S&P expects Israel’s economy to “expand by slightly over 3% on average through 2022,” based on private consumption on the back of a strong labor market, continued corporate investment activity and robust service exports performance. Additional boosts will be received from the completion of the Leviathan gas field platform and Intel investments.
Finance Minister Moshe Kahlon said S&P’s announcement was “further proof of the strength of the Israeli economy and its global status” and the result of responsible fiscal policy implemented at all levels of the Finance Ministry.
In July 2018, rating agency Moody’s Corporation also upgraded its outlook for the Israeli government from “stable” to “positive,” raising hopes that it may too raise Israel’s sovereign credit rating later this year.
Credit ratings for countries play a similar role to credit ratings for individuals, as they both evaluate the creditworthiness of borrowers and the likelihood that they will repay their debts.
Rather than dealing with mortgages or individual loans, large investors will often look to national credit ratings when seeking to purchase government-issued bonds or invest abroad.
For governments, higher ratings are likely to lead to more favorable terms and lower interest rates when seeking to borrow money on the international market.
Last month, the Finance Ministry raised a record €2.5 billion ($2.88b.) from the dual-tranche issue of government bonds abroad.
The government’s 10-year €1.25b. bond offered an interest rate of 1.5% and the 30-year €1.25b. bond offered an interest rate of 2.5%. This represented the first time that the government issued a 30-year euro bond, and is one of only a few non-European countries to have done so.
The low interest rates and high demand for the long-term bonds peaking at some €15b. ($17.3b.) certainly attests to foreign investor confidence in the Israeli economy.
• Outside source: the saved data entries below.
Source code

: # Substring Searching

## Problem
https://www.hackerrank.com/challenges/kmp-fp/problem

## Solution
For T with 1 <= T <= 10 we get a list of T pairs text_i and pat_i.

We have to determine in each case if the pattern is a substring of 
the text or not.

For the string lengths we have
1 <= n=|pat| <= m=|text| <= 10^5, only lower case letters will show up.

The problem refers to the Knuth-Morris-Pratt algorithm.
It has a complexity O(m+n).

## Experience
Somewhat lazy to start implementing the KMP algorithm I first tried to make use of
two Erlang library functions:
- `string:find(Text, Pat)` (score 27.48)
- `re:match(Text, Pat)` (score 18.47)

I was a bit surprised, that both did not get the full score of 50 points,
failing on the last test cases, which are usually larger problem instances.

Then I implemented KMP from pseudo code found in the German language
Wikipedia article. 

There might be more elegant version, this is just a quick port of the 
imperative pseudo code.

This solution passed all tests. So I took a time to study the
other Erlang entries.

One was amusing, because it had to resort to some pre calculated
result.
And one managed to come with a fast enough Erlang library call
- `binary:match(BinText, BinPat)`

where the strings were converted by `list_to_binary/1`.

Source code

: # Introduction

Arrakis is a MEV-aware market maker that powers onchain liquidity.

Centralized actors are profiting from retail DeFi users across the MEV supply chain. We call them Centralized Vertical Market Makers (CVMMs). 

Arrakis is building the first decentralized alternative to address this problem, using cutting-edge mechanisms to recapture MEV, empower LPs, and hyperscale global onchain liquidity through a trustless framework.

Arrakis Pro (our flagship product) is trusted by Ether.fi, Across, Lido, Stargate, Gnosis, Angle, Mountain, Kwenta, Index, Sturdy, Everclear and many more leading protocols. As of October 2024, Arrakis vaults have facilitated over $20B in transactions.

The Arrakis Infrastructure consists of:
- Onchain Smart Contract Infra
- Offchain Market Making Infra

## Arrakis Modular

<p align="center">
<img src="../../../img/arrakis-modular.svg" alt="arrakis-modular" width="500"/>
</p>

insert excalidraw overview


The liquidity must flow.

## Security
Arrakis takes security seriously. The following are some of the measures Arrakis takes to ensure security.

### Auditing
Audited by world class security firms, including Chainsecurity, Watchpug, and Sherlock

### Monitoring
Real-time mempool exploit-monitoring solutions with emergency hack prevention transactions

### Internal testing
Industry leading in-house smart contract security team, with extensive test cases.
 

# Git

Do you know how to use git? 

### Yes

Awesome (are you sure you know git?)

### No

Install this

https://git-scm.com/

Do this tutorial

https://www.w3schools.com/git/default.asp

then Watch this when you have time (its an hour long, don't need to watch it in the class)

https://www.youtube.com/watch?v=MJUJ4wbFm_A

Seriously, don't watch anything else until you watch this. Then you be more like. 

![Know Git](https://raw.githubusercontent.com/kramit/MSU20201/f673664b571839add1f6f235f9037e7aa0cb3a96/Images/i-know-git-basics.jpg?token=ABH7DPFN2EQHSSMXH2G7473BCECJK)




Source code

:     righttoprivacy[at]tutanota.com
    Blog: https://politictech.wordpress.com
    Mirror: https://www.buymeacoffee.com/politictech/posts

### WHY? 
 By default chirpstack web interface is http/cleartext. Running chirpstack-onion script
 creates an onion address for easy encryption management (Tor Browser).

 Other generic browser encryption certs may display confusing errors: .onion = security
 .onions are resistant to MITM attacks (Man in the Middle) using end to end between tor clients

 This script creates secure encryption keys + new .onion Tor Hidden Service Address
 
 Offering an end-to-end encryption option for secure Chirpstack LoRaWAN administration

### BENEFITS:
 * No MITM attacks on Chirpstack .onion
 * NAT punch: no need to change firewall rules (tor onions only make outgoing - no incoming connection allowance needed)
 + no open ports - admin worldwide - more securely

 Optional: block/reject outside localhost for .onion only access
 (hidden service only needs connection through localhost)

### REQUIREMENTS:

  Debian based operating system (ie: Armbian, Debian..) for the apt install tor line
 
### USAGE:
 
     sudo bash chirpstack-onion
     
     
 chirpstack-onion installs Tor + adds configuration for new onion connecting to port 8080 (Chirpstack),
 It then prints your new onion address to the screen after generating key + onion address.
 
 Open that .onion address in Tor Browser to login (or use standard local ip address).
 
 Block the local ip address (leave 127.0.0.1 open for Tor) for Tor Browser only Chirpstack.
While S&P said it expects general government deficits to increase in 2019 to 3.3% of GDP – leading to a modest increase of public debt as a share of GDP – it forecasts fiscal deficits to decline to less than 3% from 2020 and, accordingly, for net general government debt to remain below 60% of GDP.
Despite analysts predicting in recent months that the Finance Ministry would not achieve its 2018 end-of-year targets, Kahlon announced in January that the State of Israel achieved its 2018 government budget deficit target of 2.9% of GDP.
According to data provided by the ministry, the deficit stood at NIS 38.9 billion. In 2017, the deficit was NIS 24.6b., or 1.9% of GDP.
While last year’s deficit was similar to that of the original budget, both revenues and expenditures were higher than forecast during 2018 by NIS 0.7b. and NIS 1.1b., respectively.